Wie hier gezeigt wurde, sind die Verhaltensreaktionen der Verkehrsteilnehmer stark von soziodemografischen-, Weg- und Angebotscharakteristiken abhängig. Damit können die Auswirkungen von Massnahmen nur durch eine plausible Beschreibung des Verkehrsangebots und der Verkehrsnachfrage des betrachteten Untersuchungsgebiets geschätzt werden. Das bedeutet, dass die Berechnung der Auswirkungen von Mobility Pricing neben den hier geschätzten Modellparametern auch eine verlässliche Beschreibung des Verkehrsgeschehens durch Verkehrsmodelle verlangt. Zusätzlich zu einer vollständigen Angebotsbeschreibung muss der Fokus vor allem auf realitätsentsprechende bzw. validierte Quell-Ziel-Matrizen gelegt werden. Nur durch eine verlässliche Quell-Ziel-Matrix können die Nutzen bzw. Kosten der Wege eines Untersuchungsgebiets und damit auch mögliche Nachfragereaktionen plausibel berechnet werden. Weiterhin müssen bei der Planung von Mobility Pricing Massnahmen alle Angebotskomponenten berücksichtigt und der gesamte Nutzen bzw. die gesamten generalisierten Kosten eines Weges berechnet werden. Beispielsweise hat die Einführung eines Mobility Pricings von 5 CHF/Fahrt auf einen Weg von 10 Minuten eine andere Wirkung als auf einen Weg von 60 Minuten. Daher ist ein verlässliches und validiertes Netzmodell unerlässlich.

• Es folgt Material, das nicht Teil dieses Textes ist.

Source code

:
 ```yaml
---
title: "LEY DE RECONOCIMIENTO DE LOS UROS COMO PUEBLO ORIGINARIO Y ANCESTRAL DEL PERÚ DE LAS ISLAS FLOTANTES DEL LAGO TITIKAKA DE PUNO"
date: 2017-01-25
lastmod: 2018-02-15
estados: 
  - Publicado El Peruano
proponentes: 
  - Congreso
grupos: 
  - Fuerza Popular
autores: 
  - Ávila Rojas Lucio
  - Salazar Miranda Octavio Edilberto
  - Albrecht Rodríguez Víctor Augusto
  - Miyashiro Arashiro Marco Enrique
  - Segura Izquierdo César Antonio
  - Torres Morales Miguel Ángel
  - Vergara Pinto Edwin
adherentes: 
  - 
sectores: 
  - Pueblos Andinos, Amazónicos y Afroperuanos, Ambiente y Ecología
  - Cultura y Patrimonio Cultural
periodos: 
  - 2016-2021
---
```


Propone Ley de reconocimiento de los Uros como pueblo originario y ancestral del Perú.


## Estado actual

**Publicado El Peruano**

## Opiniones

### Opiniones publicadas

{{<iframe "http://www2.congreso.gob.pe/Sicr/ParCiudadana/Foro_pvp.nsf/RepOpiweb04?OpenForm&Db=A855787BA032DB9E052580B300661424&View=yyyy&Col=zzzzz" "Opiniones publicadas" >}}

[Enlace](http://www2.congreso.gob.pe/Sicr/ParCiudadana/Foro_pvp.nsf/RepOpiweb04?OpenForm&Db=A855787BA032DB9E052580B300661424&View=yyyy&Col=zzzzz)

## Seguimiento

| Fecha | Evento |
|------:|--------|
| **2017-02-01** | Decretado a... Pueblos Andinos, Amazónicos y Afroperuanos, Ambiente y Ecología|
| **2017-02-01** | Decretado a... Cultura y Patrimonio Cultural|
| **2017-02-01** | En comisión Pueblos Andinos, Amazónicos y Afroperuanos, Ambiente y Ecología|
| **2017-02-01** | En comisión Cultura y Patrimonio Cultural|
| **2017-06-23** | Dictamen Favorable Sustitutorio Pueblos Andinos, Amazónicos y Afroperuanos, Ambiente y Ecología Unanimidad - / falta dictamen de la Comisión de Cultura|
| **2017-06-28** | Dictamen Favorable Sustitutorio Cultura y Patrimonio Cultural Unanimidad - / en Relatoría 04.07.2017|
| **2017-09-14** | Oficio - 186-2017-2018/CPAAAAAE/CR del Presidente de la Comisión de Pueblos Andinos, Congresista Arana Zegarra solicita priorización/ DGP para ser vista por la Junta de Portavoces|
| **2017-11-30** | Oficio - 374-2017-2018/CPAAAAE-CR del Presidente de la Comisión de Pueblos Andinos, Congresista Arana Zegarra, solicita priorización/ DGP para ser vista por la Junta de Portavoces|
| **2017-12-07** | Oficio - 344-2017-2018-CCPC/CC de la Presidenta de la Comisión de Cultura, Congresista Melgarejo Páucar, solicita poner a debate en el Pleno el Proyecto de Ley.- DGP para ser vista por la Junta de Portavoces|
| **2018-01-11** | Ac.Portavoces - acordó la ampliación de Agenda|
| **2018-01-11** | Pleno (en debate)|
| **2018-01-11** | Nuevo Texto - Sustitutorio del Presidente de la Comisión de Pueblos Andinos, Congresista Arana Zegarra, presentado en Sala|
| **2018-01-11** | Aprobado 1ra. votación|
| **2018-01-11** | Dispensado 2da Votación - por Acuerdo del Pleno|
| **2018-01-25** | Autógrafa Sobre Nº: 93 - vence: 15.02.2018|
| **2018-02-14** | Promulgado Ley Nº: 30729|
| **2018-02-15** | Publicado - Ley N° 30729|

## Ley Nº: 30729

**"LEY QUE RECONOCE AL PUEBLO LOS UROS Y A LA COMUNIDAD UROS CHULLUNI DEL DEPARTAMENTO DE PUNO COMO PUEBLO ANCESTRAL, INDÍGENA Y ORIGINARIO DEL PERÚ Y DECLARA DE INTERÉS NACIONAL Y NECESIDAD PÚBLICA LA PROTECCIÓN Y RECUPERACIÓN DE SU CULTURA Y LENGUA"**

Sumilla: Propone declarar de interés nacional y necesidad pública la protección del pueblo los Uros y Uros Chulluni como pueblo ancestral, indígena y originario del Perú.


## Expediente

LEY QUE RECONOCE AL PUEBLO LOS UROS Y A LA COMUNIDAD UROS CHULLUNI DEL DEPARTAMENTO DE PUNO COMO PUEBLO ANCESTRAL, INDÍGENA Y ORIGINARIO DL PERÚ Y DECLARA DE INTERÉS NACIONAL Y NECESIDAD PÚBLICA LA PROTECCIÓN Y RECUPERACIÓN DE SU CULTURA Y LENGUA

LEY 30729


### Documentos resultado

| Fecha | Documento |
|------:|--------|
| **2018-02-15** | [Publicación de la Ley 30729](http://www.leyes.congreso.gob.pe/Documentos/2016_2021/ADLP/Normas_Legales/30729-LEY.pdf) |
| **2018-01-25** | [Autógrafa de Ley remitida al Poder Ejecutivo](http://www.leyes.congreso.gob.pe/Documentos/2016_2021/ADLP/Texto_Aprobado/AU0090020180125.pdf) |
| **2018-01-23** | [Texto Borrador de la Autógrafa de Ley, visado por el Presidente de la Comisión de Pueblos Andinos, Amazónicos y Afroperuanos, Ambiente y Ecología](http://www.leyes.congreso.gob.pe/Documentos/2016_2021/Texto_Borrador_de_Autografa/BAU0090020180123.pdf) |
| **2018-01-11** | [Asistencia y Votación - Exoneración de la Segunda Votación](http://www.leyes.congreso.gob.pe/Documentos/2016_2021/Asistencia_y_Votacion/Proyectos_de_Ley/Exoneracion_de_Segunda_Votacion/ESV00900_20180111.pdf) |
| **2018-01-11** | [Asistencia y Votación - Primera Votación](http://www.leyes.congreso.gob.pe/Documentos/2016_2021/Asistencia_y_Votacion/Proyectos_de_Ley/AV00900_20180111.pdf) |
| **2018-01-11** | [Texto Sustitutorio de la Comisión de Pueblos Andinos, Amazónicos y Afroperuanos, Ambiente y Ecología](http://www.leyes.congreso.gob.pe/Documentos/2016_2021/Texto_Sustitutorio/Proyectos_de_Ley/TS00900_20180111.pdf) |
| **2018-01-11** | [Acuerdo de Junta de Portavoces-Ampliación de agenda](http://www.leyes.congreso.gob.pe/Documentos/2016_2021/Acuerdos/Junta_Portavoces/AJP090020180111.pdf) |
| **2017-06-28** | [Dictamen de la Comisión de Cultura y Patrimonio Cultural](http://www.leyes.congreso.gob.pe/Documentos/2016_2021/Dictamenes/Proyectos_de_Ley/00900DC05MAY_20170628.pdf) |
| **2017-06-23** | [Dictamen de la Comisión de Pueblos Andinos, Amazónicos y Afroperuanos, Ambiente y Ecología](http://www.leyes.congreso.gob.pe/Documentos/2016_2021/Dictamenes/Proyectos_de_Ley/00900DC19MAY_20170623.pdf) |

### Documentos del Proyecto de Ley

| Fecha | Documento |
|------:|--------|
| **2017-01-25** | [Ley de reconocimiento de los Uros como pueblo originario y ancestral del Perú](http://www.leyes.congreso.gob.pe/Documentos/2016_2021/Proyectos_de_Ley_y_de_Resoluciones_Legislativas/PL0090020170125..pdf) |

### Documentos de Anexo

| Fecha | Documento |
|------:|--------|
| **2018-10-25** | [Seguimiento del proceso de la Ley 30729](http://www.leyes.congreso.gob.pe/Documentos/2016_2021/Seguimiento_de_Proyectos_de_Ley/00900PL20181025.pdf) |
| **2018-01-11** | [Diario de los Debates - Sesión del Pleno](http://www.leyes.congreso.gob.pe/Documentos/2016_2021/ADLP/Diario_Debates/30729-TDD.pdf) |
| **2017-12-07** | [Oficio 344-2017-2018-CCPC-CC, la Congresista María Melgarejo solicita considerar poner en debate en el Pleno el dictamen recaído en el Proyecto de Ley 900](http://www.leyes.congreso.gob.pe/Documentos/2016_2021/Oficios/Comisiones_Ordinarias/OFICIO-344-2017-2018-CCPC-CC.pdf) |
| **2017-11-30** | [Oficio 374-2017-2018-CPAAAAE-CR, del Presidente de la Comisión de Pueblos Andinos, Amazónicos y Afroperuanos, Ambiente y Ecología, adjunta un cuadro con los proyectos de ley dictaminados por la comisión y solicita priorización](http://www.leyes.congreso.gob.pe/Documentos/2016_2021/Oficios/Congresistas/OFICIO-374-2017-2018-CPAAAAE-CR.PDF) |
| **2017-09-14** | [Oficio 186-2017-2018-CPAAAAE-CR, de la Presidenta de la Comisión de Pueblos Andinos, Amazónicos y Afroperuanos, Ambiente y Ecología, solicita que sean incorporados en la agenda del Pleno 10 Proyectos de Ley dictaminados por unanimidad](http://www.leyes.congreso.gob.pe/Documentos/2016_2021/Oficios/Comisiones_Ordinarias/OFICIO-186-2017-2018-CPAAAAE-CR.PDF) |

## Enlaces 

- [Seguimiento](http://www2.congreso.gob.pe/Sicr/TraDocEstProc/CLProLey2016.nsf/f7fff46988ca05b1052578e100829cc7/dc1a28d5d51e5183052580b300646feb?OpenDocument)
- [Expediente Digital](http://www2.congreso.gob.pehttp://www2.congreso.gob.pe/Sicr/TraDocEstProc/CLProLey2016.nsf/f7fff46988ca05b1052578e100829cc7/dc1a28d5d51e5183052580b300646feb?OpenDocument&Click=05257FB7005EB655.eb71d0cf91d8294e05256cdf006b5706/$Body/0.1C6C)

Weiterhin ist für die Schätzung von Abfahrtszeitveränderungen die Berücksichtigung der Nachfragedynamik eine wichtige Komponente. Für die Schätzung der Zielwahl- veränderungen können die im Rahmen der Erstellung eines Personenverkehrsmodells geschätzten Zielwahlparameter benutzt werden. Es ist zu empfehlen, diese Parameter zusammen mit den hier geschätzten Verkehrsmittelwahlparametern als kombiniertes Ziel- und Verkehrsmittelwahlmodell zu verwenden.

Mit einem solchen Vorgehen wurden in einen weiterem Projekt des Forschungspakets „Mobility Pricing“, die quantitativen Auswirkungen von Mobility Pricing Szenarien auf das Mobilitätsverhalten analysiert  (siehe Fröhlich, Vrtic und Kern, 2005). Dafür wurde die Wirkung von sechs verschiedenen Mobility Pricing Szenarien auf die Verkehrsnachfrage berechnet sowie der Einfluss auf die Siedlungsstruktur, Verkehrssicherheit und Umwelt untersucht.

6 Danksagung

Das Projekt wurde im Rahmen des Forschungspakets „Mobility Pricing“ durch das Bundesamt für Strassen (ASTRA) geleitet und finanziert. Die Autoren möchten sich bei der Programmleitung, dem Bundesamt für Strassen und den Mitgliedern der Begleitkommision bedanken. Besonderer Dank geht dabei an Rudolf Dieterle (Bundesamt für Strassen), Matthias Rapp (RappTrans AG) und Paul Widmer (Büro Widmer).